Le lien entre santé et environnement est apparu au grand jour à l’occasion de la pandémie du Covid-19. Pourtant, les autorités sanitaires se désintéressent des questions de prévention et de santé environnementale, parents pauvres des politiques publiques.

Le Premier ministre, Édouard Philippe, a lancé en grande pompe le 25 mai dernier le « Ségur de la santé » : un mois de concertation pour tirer le bilan de la crise sanitaire. L’objectif est ambitieux, il s’agit rien de moins que de « bâtir les fondations d’un système de santé encore plus moderne, plus résilient, plus innovant, plus souple ». Mais l’exercice semble déjà mis à mal. Le syndicat Sud Santé a quitté la table des négociations une semaine seulement après sa création et des collectifs de soignants appellent déjà à une mobilisation dans la rue le 16 juin. (...)

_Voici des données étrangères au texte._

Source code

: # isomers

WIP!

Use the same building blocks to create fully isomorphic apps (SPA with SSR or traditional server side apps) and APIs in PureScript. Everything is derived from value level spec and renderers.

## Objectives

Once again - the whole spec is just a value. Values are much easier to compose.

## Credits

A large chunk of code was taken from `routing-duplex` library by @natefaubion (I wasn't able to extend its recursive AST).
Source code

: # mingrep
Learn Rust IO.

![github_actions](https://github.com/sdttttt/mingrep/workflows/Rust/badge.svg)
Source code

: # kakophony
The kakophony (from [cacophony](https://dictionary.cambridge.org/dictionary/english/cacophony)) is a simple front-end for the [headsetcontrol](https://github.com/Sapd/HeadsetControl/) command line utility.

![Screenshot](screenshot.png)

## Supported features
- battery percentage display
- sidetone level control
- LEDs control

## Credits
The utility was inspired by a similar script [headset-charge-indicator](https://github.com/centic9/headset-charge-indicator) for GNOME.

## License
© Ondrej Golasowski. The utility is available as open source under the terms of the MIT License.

En outre, les associations écologistes déplorent « le périmètre restreint des concertations ». « Le gouvernement se focalise sur la refonte du système de soin mais ne prend pas en compte les mesures liées à la prévention et à la santé environnementale, regrette François Veillerette, porte-parole de l’association Générations futures. Pourtant, elles sont indispensables pour comprendre la crise que nous traversons. »

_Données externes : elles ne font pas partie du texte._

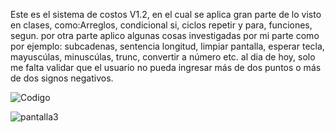 ﻿Este es el sistema de costos V1.2, en el cual se aplica gran parte de lo visto en clases, como:Arreglos, condicional si, ciclos repetir y para, funciones, segun. por otra parte aplico algunas cosas investigadas por mi parte como por ejemplo: subcadenas, sentencia longitud, limpiar pantalla, esperar tecla, mayuscúlas, minuscúlas, trunc, convertir a número etc.
al dia de hoy, solo me falta validar que el usuario no pueda ingresar más de dos puntos o más de dos signos negativos.

![Codigo](https://github.com/user-attachments/assets/fa665b8b-1389-4ae3-9a26-401419944d75)

![pantalla3](https://github.com/user-attachments/assets/9d68a859-c83a-49b8-b871-532ada10d948)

Le Covid-19 aura, en effet, révélé le lien intime entre environnement et santé. Non seulement sa propagation est directement issue de la dégradation des écosystèmes mais il a aussi prospéré sur les maux de notre époque. L’obésité, le diabète et les cancers ont été des facteurs aggravants de l’épidémie. L’hôpital a craqué sous la déferlante d’une population déjà fragilisée par des maladies causées par notre mode de vie, l’alimentation industrielle et la pollution. (...)

Cette situation frise « l’hypocrisie » selon le toxicologue. La France a signé deux résolutions à l’Assemblée générale de l’ONU, en 2011 puis en septembre 2018, pour lutter contre « l’épidémie de maladies chroniques ». À New York, devant un parterre de diplomates du monde entier, le gouvernement français s’était engagé, il y a deux ans, à réduire la mortalité par maladies chroniques de 30 % d’ici 2030, et à arrêter la progression de l’obésité et du diabète.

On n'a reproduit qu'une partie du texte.